My new year's weekend was rather uneventful in a sense. I've never been much of a party person really, nor do I know anyone who is a party person or rather someone who is one and would actually invite me to a party. So I did the old-fashioned dinner and a movie thing, once with family and once with friends.
The odd thing was the two movies I saw could not have been more different from each other. Saturday night was earmarked for Sherlock Holmes: A Game of Shadows, followed by Tinker Tailor Soldier Spy on Sunday afternoon. In fact, after I was done watching the latter movie I couldn't help thinking they were calling the wrong movie A Game of Shadows.
What was even odder, however, is that two days later, I'm starting to see some similarities. And I'm not talking about the obviously British setting, in fact, both movies also travel half-way across Europe.
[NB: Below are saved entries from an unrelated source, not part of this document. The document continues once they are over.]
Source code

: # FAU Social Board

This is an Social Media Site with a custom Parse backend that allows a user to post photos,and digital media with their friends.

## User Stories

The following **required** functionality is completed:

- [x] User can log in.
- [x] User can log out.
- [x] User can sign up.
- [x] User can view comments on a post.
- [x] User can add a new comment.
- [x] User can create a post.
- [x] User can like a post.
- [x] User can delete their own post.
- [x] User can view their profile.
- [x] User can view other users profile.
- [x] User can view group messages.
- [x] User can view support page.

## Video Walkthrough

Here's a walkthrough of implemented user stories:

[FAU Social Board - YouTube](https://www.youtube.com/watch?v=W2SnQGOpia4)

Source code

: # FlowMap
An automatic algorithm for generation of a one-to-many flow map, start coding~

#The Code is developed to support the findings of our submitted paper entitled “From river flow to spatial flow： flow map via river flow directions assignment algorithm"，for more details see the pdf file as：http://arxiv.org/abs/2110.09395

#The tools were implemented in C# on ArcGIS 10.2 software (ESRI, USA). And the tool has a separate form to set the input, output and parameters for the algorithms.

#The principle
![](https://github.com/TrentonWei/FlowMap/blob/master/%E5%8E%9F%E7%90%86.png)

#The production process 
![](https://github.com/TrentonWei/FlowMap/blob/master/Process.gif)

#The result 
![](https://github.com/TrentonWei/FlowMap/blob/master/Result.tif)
Most importantly, both exist in a world now swallowed by the past and astonishingly both evoke that lost world with such delicate and adroit detail, so much so that Tinker Tailor Soldier Spy is continuously suffused with a sense of nostalgia and intense yearning.
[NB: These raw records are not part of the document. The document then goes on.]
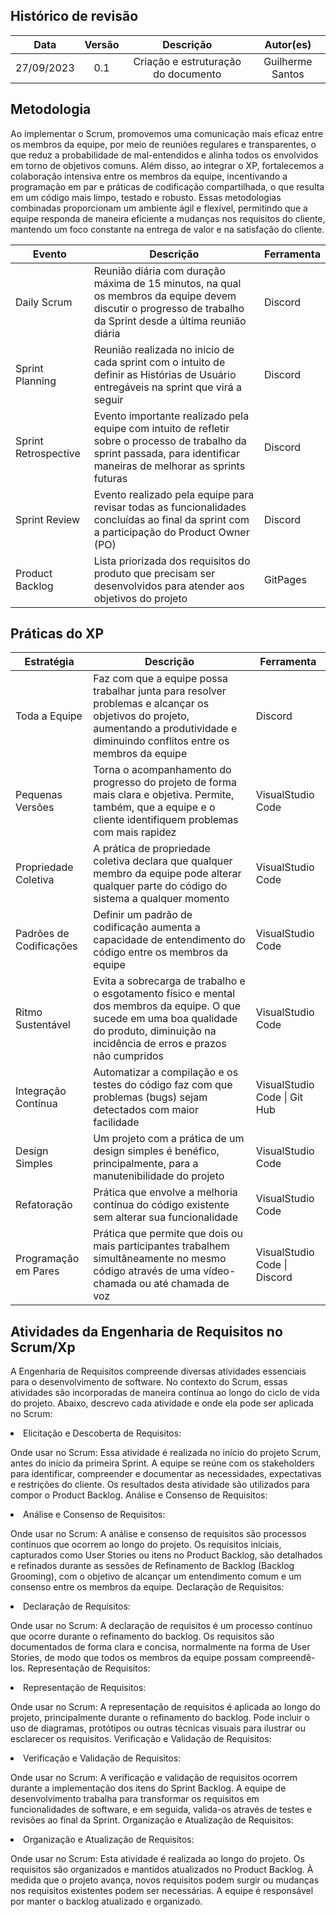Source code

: ## Histórico de revisão

|    Data    | Versão |              Descrição              |  Autor(es)  |
| :--------: | :----: | :---------------------------------: | :---------: |
| 27/09/2023 |  0.1   | Criação e estruturação do documento | Guilherme Santos|

## Metodologia

 Ao implementar o Scrum, promovemos uma comunicação mais eficaz entre os membros da equipe, por meio de reuniões regulares e transparentes, o que reduz a probabilidade de mal-entendidos e alinha todos os envolvidos em torno de objetivos comuns. Além disso, ao integrar o XP, fortalecemos a colaboração intensiva entre os membros da equipe, incentivando a programação em par e práticas de codificação compartilhada, o que resulta em um código mais limpo, testado e robusto. Essas metodologias combinadas proporcionam um ambiente ágil e flexível, permitindo que a equipe responda de maneira eficiente a mudanças nos requisitos do cliente, mantendo um foco constante na entrega de valor e na satisfação do cliente.

| Evento               | Descrição                                                                                                                                                                | Ferramenta |
| -------------------- | ------------------------------------------------------------------------------------------------------------------------------------------------------------------------ | ---------- |
| Daily Scrum          | Reunião diária com duração máxima de 15 minutos, na qual os membros da equipe devem discutir o progresso de trabalho da Sprint desde a última reunião diária             | Discord    |
| Sprint Planning      | Reunião realizada no inicio de cada sprint com o intuito de definir as Histórias de Usuário entregáveis na sprint que virá a seguir                                      | Discord    |
| Sprint Retrospective | Evento importante realizado pela equipe com intuito de refletir sobre o processo de trabalho da sprint passada, para identificar maneiras de melhorar as sprints futuras | Discord    |
| Sprint Review        | Evento realizado pela equipe para revisar todas as funcionalidades concluídas ao final da sprint com a participação do Product Owner (PO)                                | Discord    |
| Product Backlog      | Lista priorizada dos requisitos do produto que precisam ser desenvolvidos para atender aos objetivos do projeto                                                          | GitPages       |

## Práticas do XP

| Estratégia              | Descrição                                                                                                                                                                                    | Ferramenta                   |
| ----------------------- | -------------------------------------------------------------------------------------------------------------------------------------------------------------------------------------------- | ---------------------------- |
| Toda a Equipe           | Faz com que a equipe possa trabalhar junta para resolver problemas e alcançar os objetivos do projeto, aumentando a produtividade e diminuindo conflitos entre os membros da equipe          | Discord                      |
| Pequenas Versões        | Torna o acompanhamento do progresso do projeto de forma mais clara e objetiva. Permite, também, que a equipe e o cliente identifiquem problemas com mais rapidez                             | VisualStudio Code            |
| Propriedade Coletiva    | A prática de propriedade coletiva declara que qualquer membro da equipe pode alterar qualquer parte do código do sistema a qualquer momento                                                  | VisualStudio Code            |
| Padrões de Codificações | Definir um padrão de codificação aumenta a capacidade de entendimento do código entre os membros da equipe                                                                                   | VisualStudio Code            |
| Ritmo Sustentável       | Evita a sobrecarga de trabalho e o esgotamento físico e mental dos membros da equipe. O que sucede em uma boa qualidade do produto, diminuição na incidência de erros e prazos não cumpridos | VisualStudio Code            |                                                                                              
| Integração Contínua     | Automatizar a compilação e os testes do código faz com que problemas (bugs) sejam detectados com maior facilidade                                                                            | VisualStudio Code \| Git Hub |
| Design Simples          | Um projeto com a prática de um design simples é benéfico, principalmente, para a manutenibilidade do projeto                                                                                 | VisualStudio Code            |
| Refatoração             | Prática que envolve a melhoria contínua do código existente sem alterar sua funcionalidade                                                                                                   | VisualStudio Code            |         |
| Programação em Pares    | Prática que permite que dois ou mais participantes trabalhem simultâneamente no mesmo código através de uma vídeo-chamada ou até chamada de voz                                              | VisualStudio Code \| Discord |


## Atividades da Engenharia de Requisitos no Scrum/Xp

A Engenharia de Requisitos compreende diversas atividades essenciais para o desenvolvimento de software. No contexto do Scrum, essas atividades são incorporadas de maneira contínua ao longo do ciclo de vida do projeto. Abaixo, descrevo cada atividade e onde ela pode ser aplicada no Scrum:

<li>Elicitação e Descoberta de Requisitos:</li>

Onde usar no Scrum: Essa atividade é realizada no início do projeto Scrum, antes do início da primeira Sprint. A equipe se reúne com os stakeholders para identificar, compreender e documentar as necessidades, expectativas e restrições do cliente. Os resultados desta atividade são utilizados para compor o Product Backlog.
Análise e Consenso de Requisitos:

<li>Análise e Consenso de Requisitos:</li>

Onde usar no Scrum: A análise e consenso de requisitos são processos contínuos que ocorrem ao longo do projeto. Os requisitos iniciais, capturados como User Stories ou itens no Product Backlog, são detalhados e refinados durante as sessões de Refinamento de Backlog (Backlog Grooming), com o objetivo de alcançar um entendimento comum e um consenso entre os membros da equipe.
Declaração de Requisitos:

<li>Declaração de Requisitos:</li>

Onde usar no Scrum: A declaração de requisitos é um processo contínuo que ocorre durante o refinamento do backlog. Os requisitos são documentados de forma clara e concisa, normalmente na forma de User Stories, de modo que todos os membros da equipe possam compreendê-los.
Representação de Requisitos:

<li>Representação de Requisitos:</li>

Onde usar no Scrum: A representação de requisitos é aplicada ao longo do projeto, principalmente durante o refinamento do backlog. Pode incluir o uso de diagramas, protótipos ou outras técnicas visuais para ilustrar ou esclarecer os requisitos.
Verificação e Validação de Requisitos:

<li>Verificação e Validação de Requisitos:</li>

Onde usar no Scrum: A verificação e validação de requisitos ocorrem durante a implementação dos itens do Sprint Backlog. A equipe de desenvolvimento trabalha para transformar os requisitos em funcionalidades de software, e em seguida, valida-os através de testes e revisões ao final da Sprint.
Organização e Atualização de Requisitos:

<li>Organização e Atualização de Requisitos:</li>

Onde usar no Scrum: Esta atividade é realizada ao longo do projeto. Os requisitos são organizados e mantidos atualizados no Product Backlog. À medida que o projeto avança, novos requisitos podem surgir ou mudanças nos requisitos existentes podem ser necessárias. A equipe é responsável por manter o backlog atualizado e organizado.


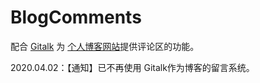 # BlogComments

配合 [Gitalk](https://github.com/gitalk/gitalk/)  为 [个人博客网站](https://miaobingyi.com/)提供评论区的功能。

2020.04.02：【通知】已不再使用 Gitalk作为博客的留言系统。

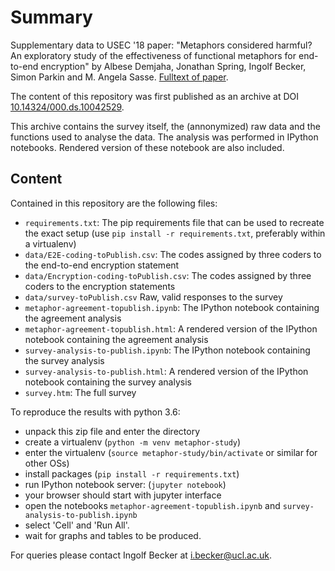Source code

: # Summary
Supplementary data to USEC '18 paper: "Metaphors considered harmful? An exploratory study of the effectiveness of functional metaphors for end-to-end encryption" by Albese Demjaha, Jonathan Spring, Ingolf Becker, Simon Parkin and M. Angela Sasse. [Fulltext of paper](http://sec.cs.ucl.ac.uk/fileadmin/sec/publications/Demjaha-2018-metaphors-considered-harmful.pdf).

The content of this repository was first published as an archive at DOI [10.14324/000.ds.10042529](http://dx.doi.org/10.14324/000.ds.10042529).


This archive contains the survey itself, the (annonymized) raw data and the functions used to analyse the data. The analysis was performed in IPython notebooks. Rendered version of these notebook are also included.

## Content

Contained in this repository are the following files:
- `requirements.txt`: The pip requirements file that can be used to recreate the exact setup (use `pip install -r requirements.txt`, preferably within a virtualenv)
- `data/E2E-coding-toPublish.csv`: The codes assigned by three coders to the end-to-end encryption statement
- `data/Encryption-coding-toPublish.csv`: The codes assigned by three coders to the encryption statements
- `data/survey-toPublish.csv` Raw, valid responses to the survey
- `metaphor-agreement-topublish.ipynb`: The IPython notebook containing the agreement analysis
- `metaphor-agreement-topublish.html`: A rendered version of the IPython notebook containing the agreement analysis
- `survey-analysis-to-publish.ipynb`: The IPython notebook containing the survey analysis
- `survey-analysis-to-publish.html`: A rendered version of the IPython notebook containing the survey analysis
- `survey.htm`: The full survey

To reproduce the results with python 3.6:
- unpack this zip file and enter the directory
- create a virtualenv (`python -m venv metaphor-study`)
- enter the virtualenv (`source metaphor-study/bin/activate` or similar for other OSs)
- install packages (`pip install -r requirements.txt`)
- run IPython notebook server: (`jupyter notebook`)
- your browser should start with jupyter interface
- open the notebooks `metaphor-agreement-topublish.ipynb` and `survey-analysis-to-publish.ipynb`
- select 'Cell' and 'Run All'.
- wait for graphs and tables to be produced.

For queries please contact Ingolf Becker at i.becker@ucl.ac.uk.
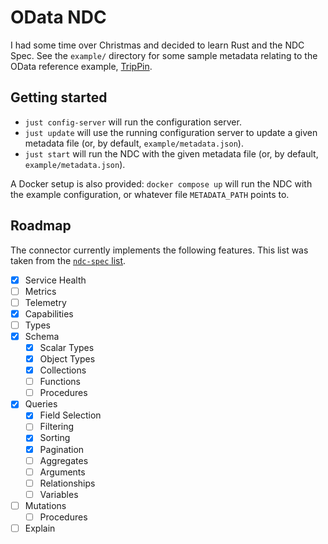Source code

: # OData NDC

I had some time over Christmas and decided to learn Rust and the NDC Spec. See
the `example/` directory for some sample metadata relating to the OData
reference example, [TripPin](https://services.odata.org/V4/TripPinServiceRW).

## Getting started

* `just config-server` will run the configuration server.
* `just update` will use the running configuration server to update a given
  metadata file (or, by default, `example/metadata.json`).
* `just start` will run the NDC with the given metadata file (or, by default,
  `example/metadata.json`).

A Docker setup is also provided: `docker compose up` will run the NDC with the
example configuration, or whatever file `METADATA_PATH` points to.

## Roadmap

The connector currently implements the following features. This list was taken
from the [`ndc-spec` list](https://hasura.github.io/ndc-spec).

- [X] Service Health
- [ ] Metrics
- [ ] Telemetry
- [X] Capabilities
- [ ] Types
- [X] Schema
    - [X] Scalar Types
    - [X] Object Types
    - [X] Collections
    - [ ] Functions
    - [ ] Procedures
- [X] Queries
    - [X] Field Selection
    - [ ] Filtering
    - [X] Sorting
    - [X] Pagination
    - [ ] Aggregates
    - [ ] Arguments
    - [ ] Relationships
    - [ ] Variables
- [ ] Mutations
    - [ ] Procedures
- [ ] Explain
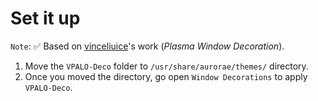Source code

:# Set it up

`Note`: ✅ Based on [vinceliuice](https://github.com/vinceliuice/MacSonoma-kde)'s work (*Plasma Window Decoration*).

1. Move the `VPALO-Deco` folder to `/usr/share/aurorae/themes/` directory.
2. Once you moved the directory, go open  `Window Decorations` to apply `VPALO-Deco`.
What they both have in common is also the intrigue, the game of cat-and-mouse, the outwitting of an ideological enemy coupled with a sense of respect, even awe for that enemy's abilities.
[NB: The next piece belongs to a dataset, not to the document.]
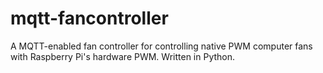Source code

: # mqtt-fancontroller
A MQTT-enabled fan controller for controlling native PWM computer fans with Raspberry Pi's hardware PWM. Written in Python.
While the character embodied by Robert Downey, Jr. is a far cry from the original man with the violin, tobacco pipe, deerstalker and steel-trap mind, there is in parts a trace of the science of deduction that Holmes applied with such finesse. However, I must say I preferred the actor who played Moriarty with such a perfect cold sneer behind an erudite veneer.
On the other hand, Gary Oldman's unsmiling George Smiley is a tired and semi-retired spy turned detective, hunting down a mole planted by his 'arch-enemy', the enigmatic Soviet spymaster Karla.
In a sense, both men are more-or-less singlehandedly trying to stall the outbreak of a world war, though the anachronistic bomb explosions in the Sherlock movie are nowhere near as scary as the leaky cauldron of secrets that is the British intelligence agency in the face of the Cold War.
And while Holmes has his loyal companion and best friend in Dr. Watson played by a genuinely funny Jude Law reluctantly tagging along 'one last time', the banter between the two characters and the chemistry between the two actors accounting for most of the entertainment the film provides, Smiley has his dependably sharp and intrepid young protege, Peter Guillam portrayed with a callow vulnerability by the excellent Benedict Cumberbatch who I'm justifiably beginning to have a major crush on.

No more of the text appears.